■ Records for the exercise ■

+ + +

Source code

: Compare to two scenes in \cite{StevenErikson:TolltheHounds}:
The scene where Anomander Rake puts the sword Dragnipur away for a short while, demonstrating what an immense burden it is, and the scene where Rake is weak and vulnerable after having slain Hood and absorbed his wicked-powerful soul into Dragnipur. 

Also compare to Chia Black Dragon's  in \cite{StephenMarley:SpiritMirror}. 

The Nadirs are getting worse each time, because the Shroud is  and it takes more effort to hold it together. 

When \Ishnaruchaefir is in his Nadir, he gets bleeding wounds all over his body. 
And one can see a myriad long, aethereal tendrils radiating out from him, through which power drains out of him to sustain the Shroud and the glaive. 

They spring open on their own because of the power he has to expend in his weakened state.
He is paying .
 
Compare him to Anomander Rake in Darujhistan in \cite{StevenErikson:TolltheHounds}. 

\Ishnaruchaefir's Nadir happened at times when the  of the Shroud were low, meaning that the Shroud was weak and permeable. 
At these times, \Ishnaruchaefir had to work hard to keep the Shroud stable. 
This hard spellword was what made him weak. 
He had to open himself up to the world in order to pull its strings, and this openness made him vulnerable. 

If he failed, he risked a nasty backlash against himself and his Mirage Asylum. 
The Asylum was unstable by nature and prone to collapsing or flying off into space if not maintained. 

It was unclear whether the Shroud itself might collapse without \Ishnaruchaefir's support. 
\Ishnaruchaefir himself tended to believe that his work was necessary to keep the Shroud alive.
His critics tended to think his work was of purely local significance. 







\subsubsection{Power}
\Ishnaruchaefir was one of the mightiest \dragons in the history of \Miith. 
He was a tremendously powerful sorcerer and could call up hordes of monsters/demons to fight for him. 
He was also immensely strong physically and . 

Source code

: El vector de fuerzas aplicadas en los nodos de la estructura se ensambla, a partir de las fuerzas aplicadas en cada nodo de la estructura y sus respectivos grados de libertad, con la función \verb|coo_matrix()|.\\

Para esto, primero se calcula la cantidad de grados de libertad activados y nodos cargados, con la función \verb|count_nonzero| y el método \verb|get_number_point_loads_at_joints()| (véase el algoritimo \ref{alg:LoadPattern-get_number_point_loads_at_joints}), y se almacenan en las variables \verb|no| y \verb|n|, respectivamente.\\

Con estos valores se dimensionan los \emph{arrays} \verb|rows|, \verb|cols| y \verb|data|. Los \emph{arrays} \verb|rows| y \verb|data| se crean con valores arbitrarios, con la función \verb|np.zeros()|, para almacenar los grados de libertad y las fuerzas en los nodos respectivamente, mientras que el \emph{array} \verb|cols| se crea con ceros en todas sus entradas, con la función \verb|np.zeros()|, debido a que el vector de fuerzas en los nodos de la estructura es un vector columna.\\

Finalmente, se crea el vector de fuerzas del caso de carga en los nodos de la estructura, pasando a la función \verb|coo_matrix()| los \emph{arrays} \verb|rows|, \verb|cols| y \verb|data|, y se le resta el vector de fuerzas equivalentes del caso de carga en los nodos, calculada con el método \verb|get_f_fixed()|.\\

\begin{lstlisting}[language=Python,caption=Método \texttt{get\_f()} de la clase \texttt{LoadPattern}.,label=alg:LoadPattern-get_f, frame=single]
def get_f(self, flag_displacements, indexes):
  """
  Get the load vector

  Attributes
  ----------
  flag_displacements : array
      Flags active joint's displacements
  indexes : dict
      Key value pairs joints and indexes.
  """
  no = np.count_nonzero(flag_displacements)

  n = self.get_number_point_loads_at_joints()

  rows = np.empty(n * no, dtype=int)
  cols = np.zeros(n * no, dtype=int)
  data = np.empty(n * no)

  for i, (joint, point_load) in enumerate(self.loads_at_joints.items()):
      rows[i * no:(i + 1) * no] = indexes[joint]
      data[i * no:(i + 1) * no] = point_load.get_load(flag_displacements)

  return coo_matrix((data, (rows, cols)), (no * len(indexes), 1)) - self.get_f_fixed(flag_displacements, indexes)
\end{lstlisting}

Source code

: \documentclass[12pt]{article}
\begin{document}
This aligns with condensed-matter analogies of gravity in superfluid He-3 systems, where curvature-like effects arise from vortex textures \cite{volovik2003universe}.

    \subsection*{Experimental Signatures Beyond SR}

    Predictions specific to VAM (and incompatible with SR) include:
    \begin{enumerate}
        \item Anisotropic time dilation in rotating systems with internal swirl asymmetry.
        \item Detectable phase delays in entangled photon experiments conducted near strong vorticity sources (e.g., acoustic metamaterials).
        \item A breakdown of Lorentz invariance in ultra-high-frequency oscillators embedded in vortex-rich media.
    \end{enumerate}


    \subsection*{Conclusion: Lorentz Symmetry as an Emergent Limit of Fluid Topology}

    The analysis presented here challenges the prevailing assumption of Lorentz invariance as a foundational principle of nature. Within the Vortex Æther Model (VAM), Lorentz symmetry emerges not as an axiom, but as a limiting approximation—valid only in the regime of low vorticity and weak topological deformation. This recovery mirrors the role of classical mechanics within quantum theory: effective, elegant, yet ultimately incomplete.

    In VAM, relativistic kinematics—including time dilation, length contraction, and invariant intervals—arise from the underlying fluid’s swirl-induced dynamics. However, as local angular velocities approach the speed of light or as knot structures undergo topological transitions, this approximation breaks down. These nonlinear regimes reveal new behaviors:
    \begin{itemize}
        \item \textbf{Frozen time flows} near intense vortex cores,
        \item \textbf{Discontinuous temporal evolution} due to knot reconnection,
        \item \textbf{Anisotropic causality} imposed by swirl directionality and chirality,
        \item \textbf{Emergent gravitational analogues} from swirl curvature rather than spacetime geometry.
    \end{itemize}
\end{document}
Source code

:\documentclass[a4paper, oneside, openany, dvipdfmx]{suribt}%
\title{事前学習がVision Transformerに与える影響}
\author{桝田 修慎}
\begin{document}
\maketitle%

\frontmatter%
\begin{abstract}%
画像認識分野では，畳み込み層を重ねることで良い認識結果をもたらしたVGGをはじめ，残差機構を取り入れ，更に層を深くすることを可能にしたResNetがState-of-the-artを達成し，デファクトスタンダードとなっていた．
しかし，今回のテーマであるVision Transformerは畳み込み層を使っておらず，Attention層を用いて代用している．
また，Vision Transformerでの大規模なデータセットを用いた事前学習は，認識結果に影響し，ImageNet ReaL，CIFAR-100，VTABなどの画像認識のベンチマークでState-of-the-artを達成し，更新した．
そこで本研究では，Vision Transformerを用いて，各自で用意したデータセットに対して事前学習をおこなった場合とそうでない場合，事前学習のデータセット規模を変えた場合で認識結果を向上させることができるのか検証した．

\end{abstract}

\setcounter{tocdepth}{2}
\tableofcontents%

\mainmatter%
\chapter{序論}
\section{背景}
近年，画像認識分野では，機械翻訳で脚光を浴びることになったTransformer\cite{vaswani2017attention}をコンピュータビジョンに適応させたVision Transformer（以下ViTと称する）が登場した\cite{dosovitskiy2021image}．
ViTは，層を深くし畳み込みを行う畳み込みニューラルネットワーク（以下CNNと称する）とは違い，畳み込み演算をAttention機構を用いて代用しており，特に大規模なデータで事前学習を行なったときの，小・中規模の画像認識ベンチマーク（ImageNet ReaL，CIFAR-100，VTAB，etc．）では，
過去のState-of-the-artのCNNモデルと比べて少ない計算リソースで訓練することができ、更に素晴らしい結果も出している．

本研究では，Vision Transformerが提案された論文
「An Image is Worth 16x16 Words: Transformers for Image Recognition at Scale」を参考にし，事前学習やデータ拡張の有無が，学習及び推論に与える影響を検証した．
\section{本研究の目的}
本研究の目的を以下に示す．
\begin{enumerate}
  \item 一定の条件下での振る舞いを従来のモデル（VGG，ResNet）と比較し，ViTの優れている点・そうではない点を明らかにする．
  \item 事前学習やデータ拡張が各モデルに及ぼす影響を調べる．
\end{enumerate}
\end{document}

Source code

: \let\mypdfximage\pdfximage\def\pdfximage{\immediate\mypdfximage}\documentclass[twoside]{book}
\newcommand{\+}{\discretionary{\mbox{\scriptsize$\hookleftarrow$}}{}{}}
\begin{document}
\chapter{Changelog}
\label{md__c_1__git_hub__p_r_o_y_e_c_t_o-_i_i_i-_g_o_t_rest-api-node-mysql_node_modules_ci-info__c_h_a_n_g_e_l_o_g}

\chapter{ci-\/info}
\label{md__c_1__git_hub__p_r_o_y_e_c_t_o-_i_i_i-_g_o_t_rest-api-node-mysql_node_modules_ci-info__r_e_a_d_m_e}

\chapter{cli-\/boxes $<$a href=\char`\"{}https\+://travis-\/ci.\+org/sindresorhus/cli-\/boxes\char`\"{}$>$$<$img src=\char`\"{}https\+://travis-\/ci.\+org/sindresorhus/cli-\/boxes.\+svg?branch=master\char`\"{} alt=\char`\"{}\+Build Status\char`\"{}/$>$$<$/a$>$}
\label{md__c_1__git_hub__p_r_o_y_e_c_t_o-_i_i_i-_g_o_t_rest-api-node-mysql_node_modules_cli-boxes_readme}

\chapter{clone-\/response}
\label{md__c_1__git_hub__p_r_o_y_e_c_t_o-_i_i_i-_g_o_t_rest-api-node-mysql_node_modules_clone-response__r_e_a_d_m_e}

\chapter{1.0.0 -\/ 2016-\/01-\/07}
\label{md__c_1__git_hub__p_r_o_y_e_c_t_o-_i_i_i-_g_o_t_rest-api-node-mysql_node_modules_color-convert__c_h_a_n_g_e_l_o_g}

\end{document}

+ + +

■ What needs to be done ■
The word "respectivamente" may appear on some lines of these records; state how many such lines there are, and nothing else.

■ Reply to the exercise ■
2